Please return all lines of the data below containing the string "resultCode".
[Opening Data provided section]
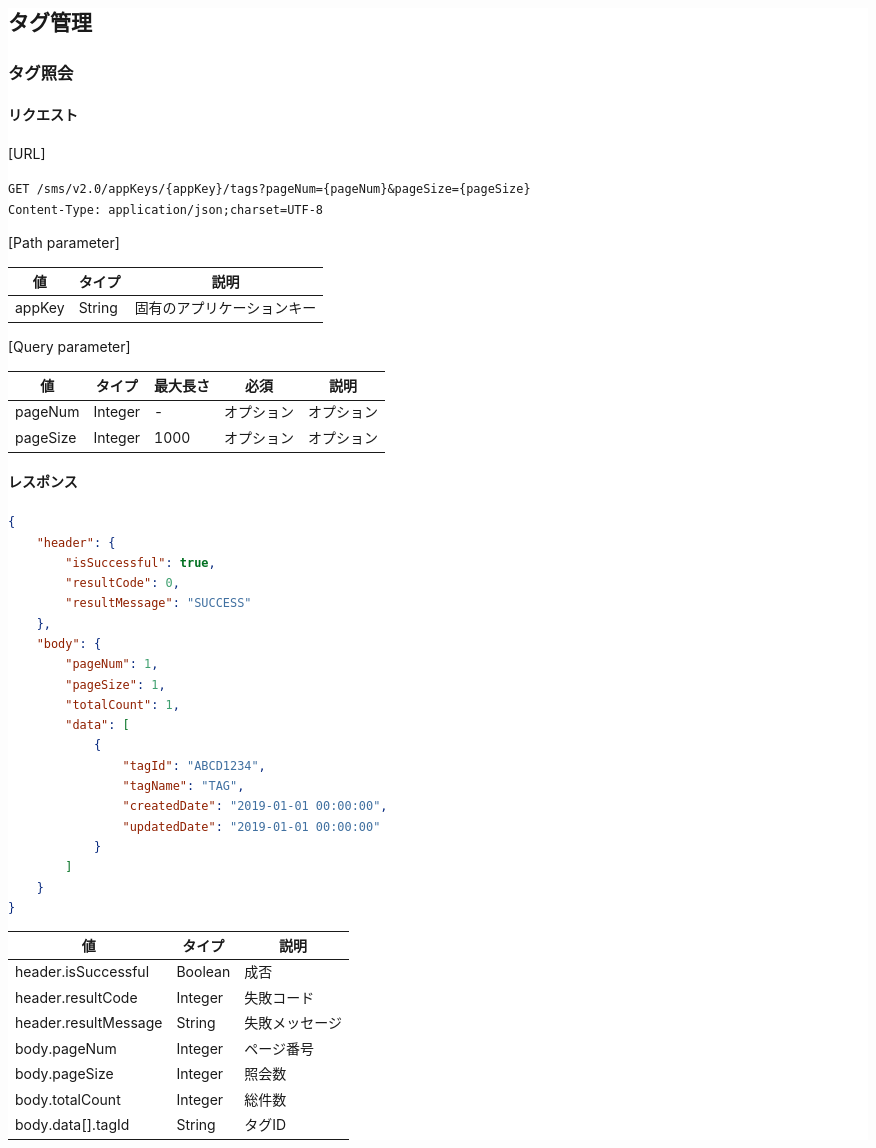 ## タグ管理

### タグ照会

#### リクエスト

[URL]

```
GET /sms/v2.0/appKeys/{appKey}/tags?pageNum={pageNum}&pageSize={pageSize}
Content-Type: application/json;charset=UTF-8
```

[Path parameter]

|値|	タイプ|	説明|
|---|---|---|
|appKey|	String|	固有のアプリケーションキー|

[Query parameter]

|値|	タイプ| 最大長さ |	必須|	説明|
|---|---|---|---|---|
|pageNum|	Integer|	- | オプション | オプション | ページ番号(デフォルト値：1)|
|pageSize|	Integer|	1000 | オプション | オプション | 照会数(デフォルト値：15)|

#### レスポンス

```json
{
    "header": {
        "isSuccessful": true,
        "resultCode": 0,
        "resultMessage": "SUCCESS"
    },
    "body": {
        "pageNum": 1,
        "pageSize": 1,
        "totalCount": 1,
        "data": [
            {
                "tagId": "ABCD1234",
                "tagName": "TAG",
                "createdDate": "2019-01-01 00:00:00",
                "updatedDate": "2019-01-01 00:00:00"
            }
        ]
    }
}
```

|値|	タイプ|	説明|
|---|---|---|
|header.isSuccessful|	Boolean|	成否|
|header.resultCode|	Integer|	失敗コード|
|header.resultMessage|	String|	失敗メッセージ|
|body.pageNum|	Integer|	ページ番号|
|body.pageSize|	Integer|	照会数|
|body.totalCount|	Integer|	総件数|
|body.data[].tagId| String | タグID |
[Closing Data provided section]
◆ Worked solution
        "resultCode": 0,
|header.resultCode|	Integer|	失敗コード|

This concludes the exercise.